§ Data to examine
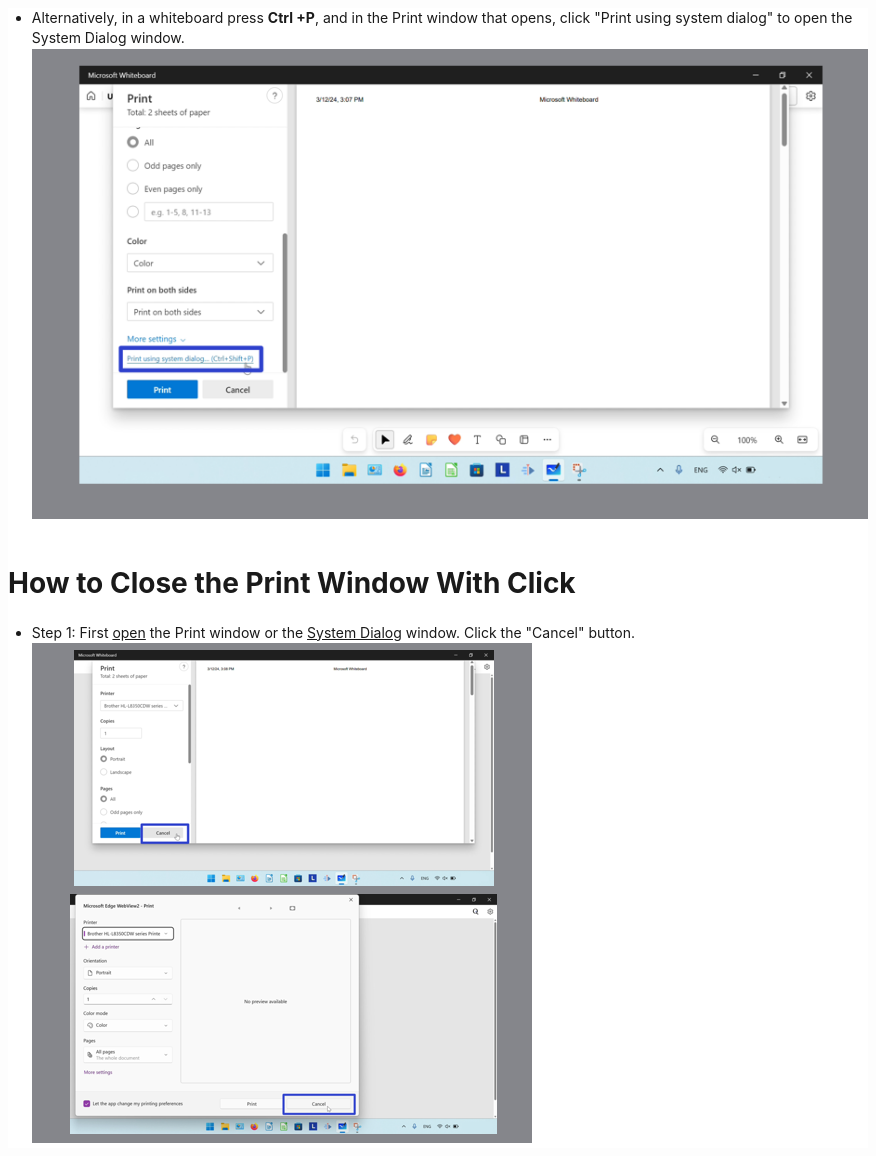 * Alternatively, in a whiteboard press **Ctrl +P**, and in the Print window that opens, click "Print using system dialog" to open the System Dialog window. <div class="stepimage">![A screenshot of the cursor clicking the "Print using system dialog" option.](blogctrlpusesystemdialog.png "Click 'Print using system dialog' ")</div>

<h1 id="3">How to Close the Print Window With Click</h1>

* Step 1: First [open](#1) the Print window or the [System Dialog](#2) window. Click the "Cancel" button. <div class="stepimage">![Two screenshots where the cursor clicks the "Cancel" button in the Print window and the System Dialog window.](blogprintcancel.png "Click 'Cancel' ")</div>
--
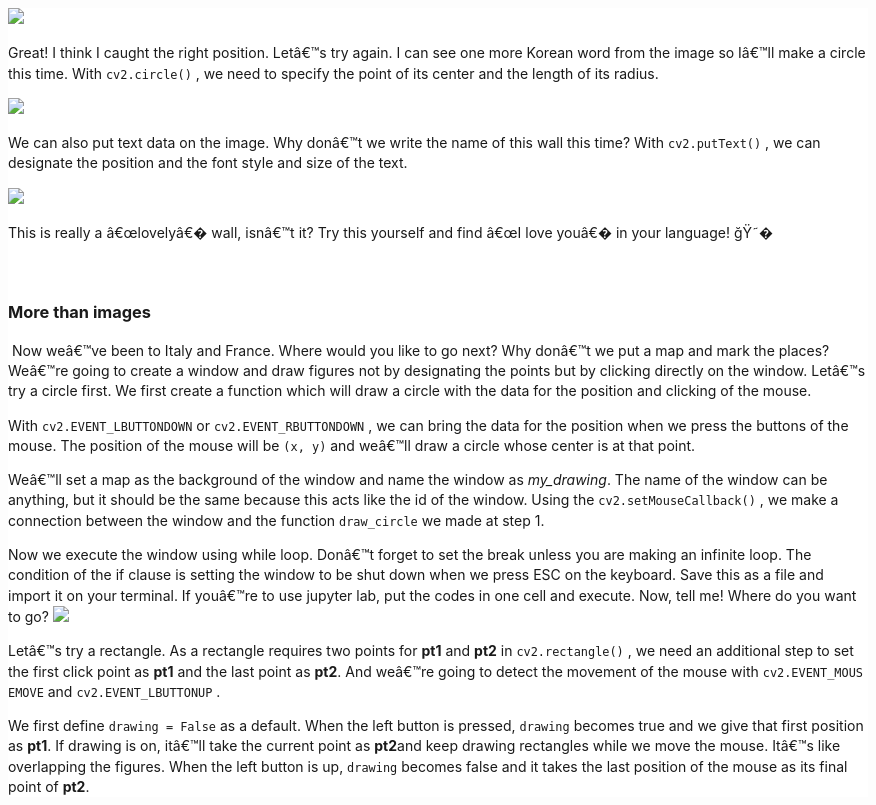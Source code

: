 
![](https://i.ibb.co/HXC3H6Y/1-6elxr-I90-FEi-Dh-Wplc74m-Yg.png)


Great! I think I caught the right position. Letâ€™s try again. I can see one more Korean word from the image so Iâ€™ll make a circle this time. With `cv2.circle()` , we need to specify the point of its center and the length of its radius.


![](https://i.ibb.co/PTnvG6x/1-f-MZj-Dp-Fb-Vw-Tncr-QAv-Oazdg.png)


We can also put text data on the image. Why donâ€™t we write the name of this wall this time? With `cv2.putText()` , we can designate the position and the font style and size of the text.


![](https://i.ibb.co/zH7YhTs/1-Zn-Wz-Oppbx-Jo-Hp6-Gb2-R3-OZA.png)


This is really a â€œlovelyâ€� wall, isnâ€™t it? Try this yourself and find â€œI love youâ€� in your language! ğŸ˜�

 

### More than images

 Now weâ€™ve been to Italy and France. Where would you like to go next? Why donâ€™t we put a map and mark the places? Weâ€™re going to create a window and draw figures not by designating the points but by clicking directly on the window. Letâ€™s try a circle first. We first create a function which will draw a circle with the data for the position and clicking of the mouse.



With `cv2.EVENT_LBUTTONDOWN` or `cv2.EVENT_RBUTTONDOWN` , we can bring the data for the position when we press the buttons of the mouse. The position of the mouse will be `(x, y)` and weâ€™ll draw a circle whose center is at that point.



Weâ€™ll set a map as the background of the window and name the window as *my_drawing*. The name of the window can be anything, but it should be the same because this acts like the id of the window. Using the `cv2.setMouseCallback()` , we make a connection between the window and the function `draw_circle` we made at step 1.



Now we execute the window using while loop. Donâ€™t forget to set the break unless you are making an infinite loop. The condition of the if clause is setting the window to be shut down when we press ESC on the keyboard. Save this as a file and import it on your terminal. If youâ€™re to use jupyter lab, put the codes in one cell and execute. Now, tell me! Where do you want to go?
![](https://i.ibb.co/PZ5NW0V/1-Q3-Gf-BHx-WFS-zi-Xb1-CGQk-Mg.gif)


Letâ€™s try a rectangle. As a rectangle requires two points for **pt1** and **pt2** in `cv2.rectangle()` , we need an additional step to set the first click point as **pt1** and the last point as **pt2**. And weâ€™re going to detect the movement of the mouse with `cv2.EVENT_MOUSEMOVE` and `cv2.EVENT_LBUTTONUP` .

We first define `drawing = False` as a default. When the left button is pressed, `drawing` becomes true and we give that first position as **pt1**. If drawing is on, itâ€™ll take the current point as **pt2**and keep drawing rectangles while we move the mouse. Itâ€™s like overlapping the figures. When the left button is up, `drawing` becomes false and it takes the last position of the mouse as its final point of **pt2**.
* * *
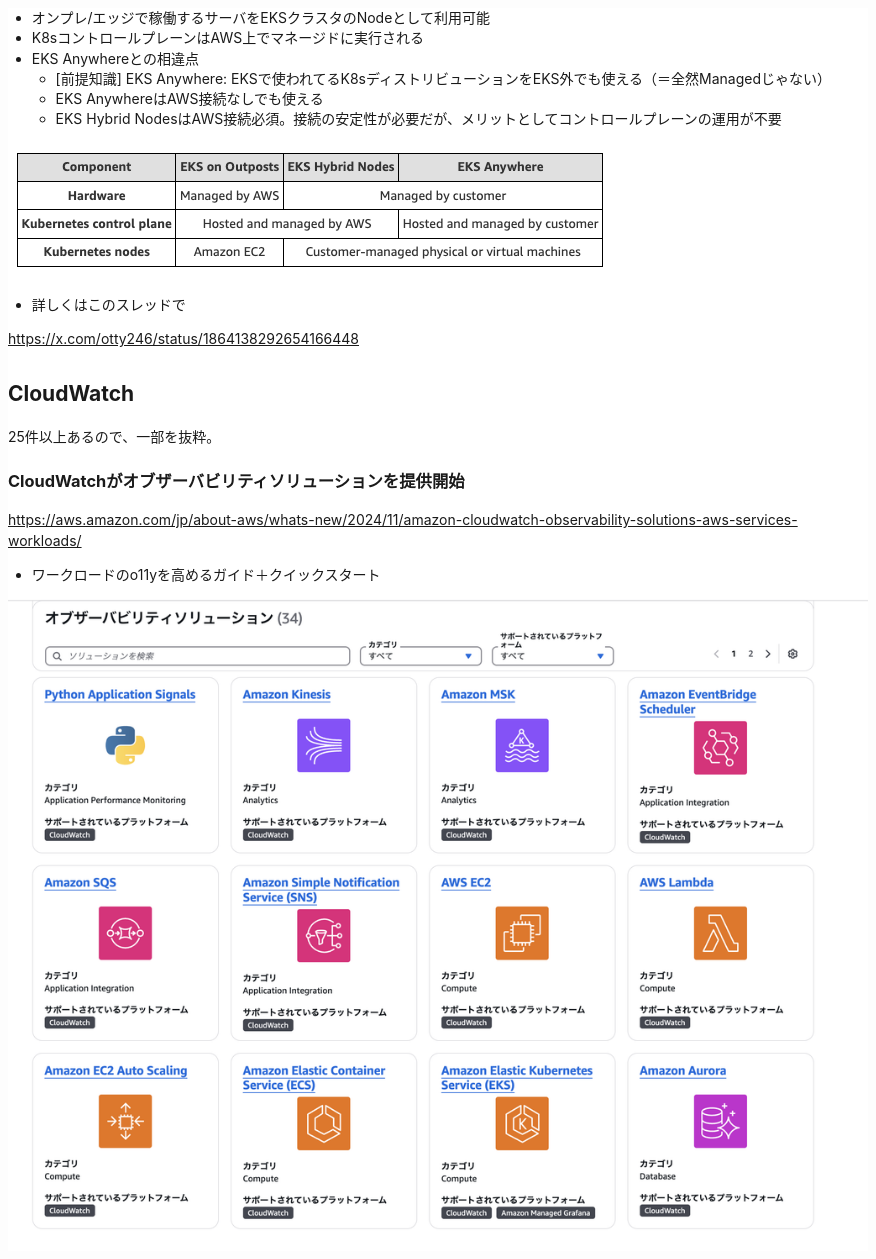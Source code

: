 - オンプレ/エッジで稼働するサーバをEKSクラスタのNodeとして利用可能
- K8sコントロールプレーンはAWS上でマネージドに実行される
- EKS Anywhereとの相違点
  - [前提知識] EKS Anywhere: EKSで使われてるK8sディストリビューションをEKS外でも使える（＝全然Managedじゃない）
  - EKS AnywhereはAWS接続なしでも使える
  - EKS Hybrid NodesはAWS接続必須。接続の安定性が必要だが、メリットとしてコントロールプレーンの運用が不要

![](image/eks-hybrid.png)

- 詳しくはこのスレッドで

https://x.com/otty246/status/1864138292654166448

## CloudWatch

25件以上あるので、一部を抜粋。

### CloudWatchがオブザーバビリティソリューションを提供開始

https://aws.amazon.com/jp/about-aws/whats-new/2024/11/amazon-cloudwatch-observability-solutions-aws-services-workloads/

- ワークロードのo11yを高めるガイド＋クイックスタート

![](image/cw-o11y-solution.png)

§ Description of the task
Scanning the data above, copy out every line where "time" is found.

§ Answer to the exercise
Great! I think I caught the right position. Letâ€™s try again. I can see one more Korean word from the image so Iâ€™ll make a circle this time. With `cv2.circle()` , we need to specify the point of its center and the length of its radius.
We can also put text data on the image. Why donâ€™t we write the name of this wall this time? With `cv2.putText()` , we can designate the position and the font style and size of the text.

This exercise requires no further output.